Please print the records below word for word.

================================

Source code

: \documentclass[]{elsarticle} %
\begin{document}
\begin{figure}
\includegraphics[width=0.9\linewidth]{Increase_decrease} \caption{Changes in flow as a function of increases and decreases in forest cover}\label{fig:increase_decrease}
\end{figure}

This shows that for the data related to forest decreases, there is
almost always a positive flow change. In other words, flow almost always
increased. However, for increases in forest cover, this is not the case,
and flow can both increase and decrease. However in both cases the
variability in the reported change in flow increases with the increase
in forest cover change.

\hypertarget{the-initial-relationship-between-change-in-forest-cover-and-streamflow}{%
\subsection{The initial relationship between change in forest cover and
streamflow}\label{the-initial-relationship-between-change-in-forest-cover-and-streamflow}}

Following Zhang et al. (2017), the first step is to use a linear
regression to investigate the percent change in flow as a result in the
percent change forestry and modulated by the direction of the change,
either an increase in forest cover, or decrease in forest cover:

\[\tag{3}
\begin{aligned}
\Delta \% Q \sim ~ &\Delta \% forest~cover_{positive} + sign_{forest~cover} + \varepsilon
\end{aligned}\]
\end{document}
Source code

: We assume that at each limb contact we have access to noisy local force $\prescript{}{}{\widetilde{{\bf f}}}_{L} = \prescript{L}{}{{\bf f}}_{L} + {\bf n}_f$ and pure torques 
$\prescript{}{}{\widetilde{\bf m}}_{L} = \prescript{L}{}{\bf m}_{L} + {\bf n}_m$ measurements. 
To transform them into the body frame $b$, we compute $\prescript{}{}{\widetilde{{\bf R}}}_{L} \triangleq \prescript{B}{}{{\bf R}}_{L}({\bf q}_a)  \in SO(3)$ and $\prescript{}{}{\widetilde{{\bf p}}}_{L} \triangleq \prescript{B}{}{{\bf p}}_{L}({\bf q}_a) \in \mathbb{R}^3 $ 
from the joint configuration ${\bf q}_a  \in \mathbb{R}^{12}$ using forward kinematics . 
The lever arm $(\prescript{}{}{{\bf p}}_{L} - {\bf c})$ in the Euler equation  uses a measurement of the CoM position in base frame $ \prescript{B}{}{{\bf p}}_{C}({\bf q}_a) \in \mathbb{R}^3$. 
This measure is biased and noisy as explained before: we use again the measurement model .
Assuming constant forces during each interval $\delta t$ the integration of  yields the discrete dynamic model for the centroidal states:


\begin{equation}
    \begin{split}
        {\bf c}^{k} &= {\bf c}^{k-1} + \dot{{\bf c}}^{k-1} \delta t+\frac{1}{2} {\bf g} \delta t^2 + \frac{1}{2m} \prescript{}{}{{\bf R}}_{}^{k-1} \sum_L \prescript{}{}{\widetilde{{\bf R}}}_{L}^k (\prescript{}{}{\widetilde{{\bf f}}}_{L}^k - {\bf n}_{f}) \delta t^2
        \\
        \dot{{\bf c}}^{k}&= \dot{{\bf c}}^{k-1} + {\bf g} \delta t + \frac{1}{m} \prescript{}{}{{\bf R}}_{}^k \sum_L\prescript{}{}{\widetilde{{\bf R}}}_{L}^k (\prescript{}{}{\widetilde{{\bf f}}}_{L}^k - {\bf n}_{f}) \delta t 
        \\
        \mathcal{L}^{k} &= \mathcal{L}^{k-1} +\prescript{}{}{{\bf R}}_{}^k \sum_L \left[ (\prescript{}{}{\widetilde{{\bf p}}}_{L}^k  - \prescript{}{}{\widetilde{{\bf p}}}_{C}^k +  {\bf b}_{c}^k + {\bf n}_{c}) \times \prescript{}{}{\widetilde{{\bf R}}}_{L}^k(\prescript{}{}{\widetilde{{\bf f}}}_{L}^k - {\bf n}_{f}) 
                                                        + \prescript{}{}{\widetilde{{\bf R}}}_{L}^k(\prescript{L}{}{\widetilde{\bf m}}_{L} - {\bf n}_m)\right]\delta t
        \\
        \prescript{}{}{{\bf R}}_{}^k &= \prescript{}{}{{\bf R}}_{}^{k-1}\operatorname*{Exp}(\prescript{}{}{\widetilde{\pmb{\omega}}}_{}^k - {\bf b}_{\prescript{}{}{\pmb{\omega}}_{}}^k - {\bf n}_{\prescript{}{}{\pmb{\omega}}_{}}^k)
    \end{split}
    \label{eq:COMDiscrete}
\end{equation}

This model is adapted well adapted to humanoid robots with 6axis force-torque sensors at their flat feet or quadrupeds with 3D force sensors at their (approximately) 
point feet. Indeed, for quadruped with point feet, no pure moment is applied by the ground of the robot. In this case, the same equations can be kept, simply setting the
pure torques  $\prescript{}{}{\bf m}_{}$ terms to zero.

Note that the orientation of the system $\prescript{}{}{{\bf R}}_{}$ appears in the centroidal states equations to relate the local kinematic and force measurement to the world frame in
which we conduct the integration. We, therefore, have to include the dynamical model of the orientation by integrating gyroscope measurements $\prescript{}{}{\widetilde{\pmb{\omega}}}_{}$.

================================

Response =>
Source code

: \documentclass[]{elsarticle} %
\begin{document}
\begin{figure}
\includegraphics[width=0.9\linewidth]{Increase_decrease} \caption{Changes in flow as a function of increases and decreases in forest cover}\label{fig:increase_decrease}
\end{figure}

This shows that for the data related to forest decreases, there is
almost always a positive flow change. In other words, flow almost always
increased. However, for increases in forest cover, this is not the case,
and flow can both increase and decrease. However in both cases the
variability in the reported change in flow increases with the increase
in forest cover change.

\hypertarget{the-initial-relationship-between-change-in-forest-cover-and-streamflow}{%
\subsection{The initial relationship between change in forest cover and
streamflow}\label{the-initial-relationship-between-change-in-forest-cover-and-streamflow}}

Following Zhang et al. (2017), the first step is to use a linear
regression to investigate the percent change in flow as a result in the
percent change forestry and modulated by the direction of the change,
either an increase in forest cover, or decrease in forest cover:

\[\tag{3}
\begin{aligned}
\Delta \% Q \sim ~ &\Delta \% forest~cover_{positive} + sign_{forest~cover} + \varepsilon
\end{aligned}\]
\end{document}
Source code

: We assume that at each limb contact we have access to noisy local force $\prescript{}{}{\widetilde{{\bf f}}}_{L} = \prescript{L}{}{{\bf f}}_{L} + {\bf n}_f$ and pure torques 
$\prescript{}{}{\widetilde{\bf m}}_{L} = \prescript{L}{}{\bf m}_{L} + {\bf n}_m$ measurements. 
To transform them into the body frame $b$, we compute $\prescript{}{}{\widetilde{{\bf R}}}_{L} \triangleq \prescript{B}{}{{\bf R}}_{L}({\bf q}_a)  \in SO(3)$ and $\prescript{}{}{\widetilde{{\bf p}}}_{L} \triangleq \prescript{B}{}{{\bf p}}_{L}({\bf q}_a) \in \mathbb{R}^3 $ 
from the joint configuration ${\bf q}_a  \in \mathbb{R}^{12}$ using forward kinematics . 
The lever arm $(\prescript{}{}{{\bf p}}_{L} - {\bf c})$ in the Euler equation  uses a measurement of the CoM position in base frame $ \prescript{B}{}{{\bf p}}_{C}({\bf q}_a) \in \mathbb{R}^3$. 
This measure is biased and noisy as explained before: we use again the measurement model .
Assuming constant forces during each interval $\delta t$ the integration of  yields the discrete dynamic model for the centroidal states:


\begin{equation}
    \begin{split}
        {\bf c}^{k} &= {\bf c}^{k-1} + \dot{{\bf c}}^{k-1} \delta t+\frac{1}{2} {\bf g} \delta t^2 + \frac{1}{2m} \prescript{}{}{{\bf R}}_{}^{k-1} \sum_L \prescript{}{}{\widetilde{{\bf R}}}_{L}^k (\prescript{}{}{\widetilde{{\bf f}}}_{L}^k - {\bf n}_{f}) \delta t^2
        \\
        \dot{{\bf c}}^{k}&= \dot{{\bf c}}^{k-1} + {\bf g} \delta t + \frac{1}{m} \prescript{}{}{{\bf R}}_{}^k \sum_L\prescript{}{}{\widetilde{{\bf R}}}_{L}^k (\prescript{}{}{\widetilde{{\bf f}}}_{L}^k - {\bf n}_{f}) \delta t 
        \\
        \mathcal{L}^{k} &= \mathcal{L}^{k-1} +\prescript{}{}{{\bf R}}_{}^k \sum_L \left[ (\prescript{}{}{\widetilde{{\bf p}}}_{L}^k  - \prescript{}{}{\widetilde{{\bf p}}}_{C}^k +  {\bf b}_{c}^k + {\bf n}_{c}) \times \prescript{}{}{\widetilde{{\bf R}}}_{L}^k(\prescript{}{}{\widetilde{{\bf f}}}_{L}^k - {\bf n}_{f}) 
                                                        + \prescript{}{}{\widetilde{{\bf R}}}_{L}^k(\prescript{L}{}{\widetilde{\bf m}}_{L} - {\bf n}_m)\right]\delta t
        \\
        \prescript{}{}{{\bf R}}_{}^k &= \prescript{}{}{{\bf R}}_{}^{k-1}\operatorname*{Exp}(\prescript{}{}{\widetilde{\pmb{\omega}}}_{}^k - {\bf b}_{\prescript{}{}{\pmb{\omega}}_{}}^k - {\bf n}_{\prescript{}{}{\pmb{\omega}}_{}}^k)
    \end{split}
    \label{eq:COMDiscrete}
\end{equation}

This model is adapted well adapted to humanoid robots with 6axis force-torque sensors at their flat feet or quadrupeds with 3D force sensors at their (approximately) 
point feet. Indeed, for quadruped with point feet, no pure moment is applied by the ground of the robot. In this case, the same equations can be kept, simply setting the
pure torques  $\prescript{}{}{\bf m}_{}$ terms to zero.

Note that the orientation of the system $\prescript{}{}{{\bf R}}_{}$ appears in the centroidal states equations to relate the local kinematic and force measurement to the world frame in
which we conduct the integration. We, therefore, have to include the dynamical model of the orientation by integrating gyroscope measurements $\prescript{}{}{\widetilde{\pmb{\omega}}}_{}$.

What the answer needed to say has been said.